══ SUPPLIED RECORDS ══

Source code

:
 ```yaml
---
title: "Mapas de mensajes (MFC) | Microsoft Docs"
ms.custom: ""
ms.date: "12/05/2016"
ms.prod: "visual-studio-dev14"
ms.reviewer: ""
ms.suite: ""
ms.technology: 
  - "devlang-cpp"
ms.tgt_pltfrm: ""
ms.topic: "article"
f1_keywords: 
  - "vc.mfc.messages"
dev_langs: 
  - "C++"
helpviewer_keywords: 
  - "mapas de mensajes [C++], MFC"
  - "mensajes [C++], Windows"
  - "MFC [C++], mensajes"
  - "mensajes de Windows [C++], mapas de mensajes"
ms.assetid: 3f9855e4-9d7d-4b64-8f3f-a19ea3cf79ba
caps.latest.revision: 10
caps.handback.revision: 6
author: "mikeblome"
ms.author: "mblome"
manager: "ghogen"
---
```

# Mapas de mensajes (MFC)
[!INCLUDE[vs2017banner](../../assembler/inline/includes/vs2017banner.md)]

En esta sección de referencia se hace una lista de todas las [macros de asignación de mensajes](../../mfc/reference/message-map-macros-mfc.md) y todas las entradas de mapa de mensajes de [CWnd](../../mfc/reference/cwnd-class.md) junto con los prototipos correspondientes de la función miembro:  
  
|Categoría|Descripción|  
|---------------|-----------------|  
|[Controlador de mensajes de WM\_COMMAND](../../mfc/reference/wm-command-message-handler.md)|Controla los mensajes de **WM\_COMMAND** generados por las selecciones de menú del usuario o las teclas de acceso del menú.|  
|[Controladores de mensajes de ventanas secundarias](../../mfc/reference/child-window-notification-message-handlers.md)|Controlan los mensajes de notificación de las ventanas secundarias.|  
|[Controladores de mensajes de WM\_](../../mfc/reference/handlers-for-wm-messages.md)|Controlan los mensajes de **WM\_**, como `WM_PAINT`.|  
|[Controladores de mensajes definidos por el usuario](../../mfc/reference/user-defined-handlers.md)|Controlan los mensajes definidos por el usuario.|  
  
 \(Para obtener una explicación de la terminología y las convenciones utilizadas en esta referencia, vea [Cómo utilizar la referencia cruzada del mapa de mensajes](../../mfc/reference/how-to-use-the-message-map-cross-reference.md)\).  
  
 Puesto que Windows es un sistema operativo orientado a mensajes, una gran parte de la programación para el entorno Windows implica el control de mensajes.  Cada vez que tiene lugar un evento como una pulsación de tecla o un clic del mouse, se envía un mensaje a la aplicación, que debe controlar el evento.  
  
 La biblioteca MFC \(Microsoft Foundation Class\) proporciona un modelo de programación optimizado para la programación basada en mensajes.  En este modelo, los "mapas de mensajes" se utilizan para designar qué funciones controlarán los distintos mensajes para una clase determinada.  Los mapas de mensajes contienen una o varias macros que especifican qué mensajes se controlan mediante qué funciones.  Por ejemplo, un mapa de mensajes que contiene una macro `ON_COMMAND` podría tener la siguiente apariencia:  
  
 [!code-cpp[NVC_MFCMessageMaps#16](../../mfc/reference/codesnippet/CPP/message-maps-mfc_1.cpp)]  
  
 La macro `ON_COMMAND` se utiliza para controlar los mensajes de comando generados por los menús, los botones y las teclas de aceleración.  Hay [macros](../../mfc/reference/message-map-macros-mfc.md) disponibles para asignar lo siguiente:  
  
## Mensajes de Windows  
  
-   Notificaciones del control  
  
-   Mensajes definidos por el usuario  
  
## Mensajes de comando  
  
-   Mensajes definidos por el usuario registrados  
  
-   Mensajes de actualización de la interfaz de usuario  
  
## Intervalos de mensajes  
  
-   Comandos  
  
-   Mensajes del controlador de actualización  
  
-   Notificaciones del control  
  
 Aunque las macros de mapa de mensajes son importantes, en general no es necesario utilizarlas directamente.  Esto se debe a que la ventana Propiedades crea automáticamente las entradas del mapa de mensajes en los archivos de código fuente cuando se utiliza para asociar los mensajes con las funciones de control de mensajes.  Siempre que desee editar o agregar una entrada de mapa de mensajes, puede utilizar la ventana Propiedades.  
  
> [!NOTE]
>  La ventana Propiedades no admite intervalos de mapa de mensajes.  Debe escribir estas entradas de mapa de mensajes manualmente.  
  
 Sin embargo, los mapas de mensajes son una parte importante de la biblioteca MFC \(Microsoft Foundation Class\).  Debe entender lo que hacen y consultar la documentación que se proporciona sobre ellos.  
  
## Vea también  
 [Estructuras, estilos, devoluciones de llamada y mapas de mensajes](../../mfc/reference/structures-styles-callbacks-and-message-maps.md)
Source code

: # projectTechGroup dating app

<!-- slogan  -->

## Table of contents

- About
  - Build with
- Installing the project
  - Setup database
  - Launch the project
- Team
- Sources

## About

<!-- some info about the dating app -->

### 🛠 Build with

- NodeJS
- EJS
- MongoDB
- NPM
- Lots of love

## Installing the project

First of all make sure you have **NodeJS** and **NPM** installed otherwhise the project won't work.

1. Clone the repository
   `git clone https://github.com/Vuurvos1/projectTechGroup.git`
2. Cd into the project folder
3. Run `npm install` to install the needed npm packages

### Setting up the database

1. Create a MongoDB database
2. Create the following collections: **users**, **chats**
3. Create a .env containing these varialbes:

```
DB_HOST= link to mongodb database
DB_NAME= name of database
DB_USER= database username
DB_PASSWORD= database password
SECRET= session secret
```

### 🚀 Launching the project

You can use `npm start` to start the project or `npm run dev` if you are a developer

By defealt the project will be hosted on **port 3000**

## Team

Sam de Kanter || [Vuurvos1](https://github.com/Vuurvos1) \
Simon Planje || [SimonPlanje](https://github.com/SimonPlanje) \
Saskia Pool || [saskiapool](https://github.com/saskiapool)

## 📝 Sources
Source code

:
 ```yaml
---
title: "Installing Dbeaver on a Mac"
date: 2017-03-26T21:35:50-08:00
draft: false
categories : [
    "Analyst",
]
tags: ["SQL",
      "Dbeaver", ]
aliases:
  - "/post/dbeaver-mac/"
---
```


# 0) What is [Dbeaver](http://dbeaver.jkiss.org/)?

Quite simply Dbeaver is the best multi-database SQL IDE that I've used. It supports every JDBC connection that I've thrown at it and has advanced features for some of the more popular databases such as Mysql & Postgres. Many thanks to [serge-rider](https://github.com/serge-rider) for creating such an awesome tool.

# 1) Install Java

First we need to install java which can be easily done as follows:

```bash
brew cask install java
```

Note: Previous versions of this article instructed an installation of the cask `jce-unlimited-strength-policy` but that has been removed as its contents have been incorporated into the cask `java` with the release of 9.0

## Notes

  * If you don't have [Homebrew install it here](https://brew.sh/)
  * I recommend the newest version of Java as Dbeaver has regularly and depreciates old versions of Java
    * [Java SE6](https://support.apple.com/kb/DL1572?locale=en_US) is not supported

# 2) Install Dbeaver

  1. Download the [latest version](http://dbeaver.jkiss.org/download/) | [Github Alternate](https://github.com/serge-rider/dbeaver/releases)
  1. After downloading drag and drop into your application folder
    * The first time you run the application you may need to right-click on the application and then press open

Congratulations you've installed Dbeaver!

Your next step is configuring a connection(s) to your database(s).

═══

- _REQUIREMENT_
Each line from the one with "install it here](https://brew.sh/)" through the end of the records above should be written out exactly. No other line should appear.

- _ANSWER AREA_
  * If you don't have [Homebrew install it here](https://brew.sh/)
  * I recommend the newest version of Java as Dbeaver has regularly and depreciates old versions of Java
    * [Java SE6](https://support.apple.com/kb/DL1572?locale=en_US) is not supported

# 2) Install Dbeaver

  1. Download the [latest version](http://dbeaver.jkiss.org/download/) | [Github Alternate](https://github.com/serge-rider/dbeaver/releases)
  1. After downloading drag and drop into your application folder
    * The first time you run the application you may need to right-click on the application and then press open

Congratulations you've installed Dbeaver!

Your next step is configuring a connection(s) to your database(s).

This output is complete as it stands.